The challenge Pratt has set for herself is formidable: how to be true to all those now older Sassy girls, still wearing their ringer tees and listening to Sonic Youth, while capturing the interests of their daughters as well. Back in November, it looked like Pratt was going back to her roots with another teen venture, a notion that gained instant heat when the current darling of fashion blogging, 16-year-old Tavi Gevinson, announced that she was joining Pratt.  That endeavor has in recent months morphed into what Gevinson recently referred to as “a branch under the JanePratt.com umbrella for teenaged people” though Gevinson gets name-checked plenty on xoJane. “Didn’t Tavi write about bringing this back already?” muses one story by Emily McCombs, bylined just “Emily.”

Is it possible to create something new that can rhapsodize about “my favorite lipstick” and speak to a generation of women who now “obsessively monitor my husband’s lube bottle”? Can Pratt, the mother of a growing little girl herself, be — as Everclear said back in the — ’90s — everything to everyone?

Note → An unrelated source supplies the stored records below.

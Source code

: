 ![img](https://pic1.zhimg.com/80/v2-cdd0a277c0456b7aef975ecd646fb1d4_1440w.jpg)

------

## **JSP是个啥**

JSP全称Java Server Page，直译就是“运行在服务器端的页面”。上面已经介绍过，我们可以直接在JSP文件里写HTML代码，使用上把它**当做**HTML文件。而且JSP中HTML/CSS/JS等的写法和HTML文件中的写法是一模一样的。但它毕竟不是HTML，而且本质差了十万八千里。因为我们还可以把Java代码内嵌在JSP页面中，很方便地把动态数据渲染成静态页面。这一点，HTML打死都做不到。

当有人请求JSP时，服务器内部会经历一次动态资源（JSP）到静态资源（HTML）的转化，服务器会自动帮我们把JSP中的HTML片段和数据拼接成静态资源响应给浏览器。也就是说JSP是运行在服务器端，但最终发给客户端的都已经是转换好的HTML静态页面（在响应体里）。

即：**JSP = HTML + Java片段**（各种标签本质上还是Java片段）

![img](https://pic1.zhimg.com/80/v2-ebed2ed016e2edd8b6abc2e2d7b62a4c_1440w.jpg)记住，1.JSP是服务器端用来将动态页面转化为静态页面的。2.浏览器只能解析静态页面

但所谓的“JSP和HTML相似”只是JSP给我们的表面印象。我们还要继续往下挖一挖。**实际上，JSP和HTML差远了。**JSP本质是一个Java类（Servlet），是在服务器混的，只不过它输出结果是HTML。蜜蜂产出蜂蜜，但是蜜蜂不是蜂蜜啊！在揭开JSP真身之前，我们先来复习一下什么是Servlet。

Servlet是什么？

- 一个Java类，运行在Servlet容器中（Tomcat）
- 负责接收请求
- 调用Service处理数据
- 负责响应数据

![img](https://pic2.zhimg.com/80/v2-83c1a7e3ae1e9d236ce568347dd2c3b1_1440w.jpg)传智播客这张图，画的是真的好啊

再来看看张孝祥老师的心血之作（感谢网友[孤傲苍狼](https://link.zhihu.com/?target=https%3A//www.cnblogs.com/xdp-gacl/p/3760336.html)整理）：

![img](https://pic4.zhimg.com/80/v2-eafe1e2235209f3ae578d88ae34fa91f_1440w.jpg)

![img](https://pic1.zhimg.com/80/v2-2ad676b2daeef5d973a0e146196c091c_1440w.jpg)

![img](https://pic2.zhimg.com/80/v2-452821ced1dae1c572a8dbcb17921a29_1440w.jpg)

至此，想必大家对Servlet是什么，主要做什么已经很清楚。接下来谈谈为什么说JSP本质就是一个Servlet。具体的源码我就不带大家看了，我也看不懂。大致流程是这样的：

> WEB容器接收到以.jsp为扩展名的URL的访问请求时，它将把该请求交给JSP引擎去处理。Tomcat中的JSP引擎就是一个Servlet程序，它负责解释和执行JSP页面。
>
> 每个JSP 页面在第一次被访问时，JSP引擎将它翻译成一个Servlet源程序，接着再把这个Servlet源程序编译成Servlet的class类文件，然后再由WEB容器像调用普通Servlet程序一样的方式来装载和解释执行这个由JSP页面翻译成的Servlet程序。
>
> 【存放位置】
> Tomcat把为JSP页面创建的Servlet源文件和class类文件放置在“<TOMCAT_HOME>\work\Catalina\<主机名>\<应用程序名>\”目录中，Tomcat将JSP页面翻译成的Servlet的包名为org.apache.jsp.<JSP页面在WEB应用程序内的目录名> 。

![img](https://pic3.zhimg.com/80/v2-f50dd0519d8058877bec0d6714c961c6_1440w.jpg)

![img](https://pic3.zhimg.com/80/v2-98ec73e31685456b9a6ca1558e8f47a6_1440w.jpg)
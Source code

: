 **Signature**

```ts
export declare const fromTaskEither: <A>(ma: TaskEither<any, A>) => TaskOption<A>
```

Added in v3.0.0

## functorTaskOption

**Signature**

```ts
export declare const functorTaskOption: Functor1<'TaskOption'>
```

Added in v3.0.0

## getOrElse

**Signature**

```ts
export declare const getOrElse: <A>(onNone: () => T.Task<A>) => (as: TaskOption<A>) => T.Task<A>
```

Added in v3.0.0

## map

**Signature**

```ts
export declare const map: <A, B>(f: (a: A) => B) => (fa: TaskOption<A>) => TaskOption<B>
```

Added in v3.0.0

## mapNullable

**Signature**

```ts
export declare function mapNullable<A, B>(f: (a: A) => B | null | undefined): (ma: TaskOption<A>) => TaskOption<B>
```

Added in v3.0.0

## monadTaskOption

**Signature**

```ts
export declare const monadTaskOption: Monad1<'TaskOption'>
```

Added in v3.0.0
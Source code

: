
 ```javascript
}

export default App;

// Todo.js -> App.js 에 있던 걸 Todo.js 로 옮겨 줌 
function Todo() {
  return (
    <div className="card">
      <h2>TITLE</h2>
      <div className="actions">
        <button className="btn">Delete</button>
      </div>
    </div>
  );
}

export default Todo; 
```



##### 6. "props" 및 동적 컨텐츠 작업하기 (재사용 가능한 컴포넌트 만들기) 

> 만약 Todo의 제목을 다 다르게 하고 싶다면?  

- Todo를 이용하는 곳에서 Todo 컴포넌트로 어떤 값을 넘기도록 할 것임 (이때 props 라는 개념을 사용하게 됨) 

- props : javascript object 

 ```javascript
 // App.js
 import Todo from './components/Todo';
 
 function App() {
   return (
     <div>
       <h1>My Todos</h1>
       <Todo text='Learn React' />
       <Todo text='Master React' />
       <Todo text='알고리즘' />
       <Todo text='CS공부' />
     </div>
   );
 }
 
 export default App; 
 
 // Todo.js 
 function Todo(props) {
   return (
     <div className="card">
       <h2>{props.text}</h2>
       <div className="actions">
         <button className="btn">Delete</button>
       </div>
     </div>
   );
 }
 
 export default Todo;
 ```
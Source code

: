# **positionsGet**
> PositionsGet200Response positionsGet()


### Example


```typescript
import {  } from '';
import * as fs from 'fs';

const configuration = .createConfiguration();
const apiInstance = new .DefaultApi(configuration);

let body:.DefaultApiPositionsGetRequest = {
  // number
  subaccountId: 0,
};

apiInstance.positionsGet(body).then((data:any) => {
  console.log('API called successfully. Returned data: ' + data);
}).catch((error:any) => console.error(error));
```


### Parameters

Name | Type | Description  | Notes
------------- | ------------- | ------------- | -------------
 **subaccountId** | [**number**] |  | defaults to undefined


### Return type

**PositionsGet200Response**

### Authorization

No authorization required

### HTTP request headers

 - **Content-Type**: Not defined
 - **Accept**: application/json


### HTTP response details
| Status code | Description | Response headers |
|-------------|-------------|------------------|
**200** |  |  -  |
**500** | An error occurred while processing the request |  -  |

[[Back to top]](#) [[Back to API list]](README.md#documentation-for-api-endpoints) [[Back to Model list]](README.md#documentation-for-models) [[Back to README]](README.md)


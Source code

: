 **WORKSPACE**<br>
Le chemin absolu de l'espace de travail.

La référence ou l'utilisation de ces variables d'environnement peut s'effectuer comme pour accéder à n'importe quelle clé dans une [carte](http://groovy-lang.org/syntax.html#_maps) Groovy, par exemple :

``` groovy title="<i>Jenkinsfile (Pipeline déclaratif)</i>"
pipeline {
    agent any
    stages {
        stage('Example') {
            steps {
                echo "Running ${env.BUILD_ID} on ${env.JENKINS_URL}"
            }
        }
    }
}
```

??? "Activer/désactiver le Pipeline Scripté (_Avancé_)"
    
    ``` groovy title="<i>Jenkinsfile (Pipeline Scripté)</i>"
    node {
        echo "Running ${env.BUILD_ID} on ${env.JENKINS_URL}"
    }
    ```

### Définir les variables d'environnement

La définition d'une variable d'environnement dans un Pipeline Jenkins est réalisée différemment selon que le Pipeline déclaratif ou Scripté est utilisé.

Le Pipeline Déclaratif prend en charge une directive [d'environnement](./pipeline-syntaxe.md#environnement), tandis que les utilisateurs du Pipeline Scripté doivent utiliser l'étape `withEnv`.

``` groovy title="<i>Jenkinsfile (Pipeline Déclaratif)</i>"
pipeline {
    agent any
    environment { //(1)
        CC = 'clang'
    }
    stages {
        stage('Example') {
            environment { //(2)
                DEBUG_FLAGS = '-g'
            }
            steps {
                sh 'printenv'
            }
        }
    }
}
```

The generational divide isn’t what it used to be, in part because women like Pratt made it OK to be spirited and unfussy and rock ‘n’ roll long past prom night. At her best, she succeeded by taking teenage girls seriously, and growing older lightly. And when asked to describe the quintessential xoJane girl recently, Pratt unhesitatingly replied, “Everyone from Tavi to Patti Smith.” It’s an ambitious dream. But it offers the hope that you’re never too old — or too young — to be sassy. That’s so sweetly optimistic. That’s so Jane.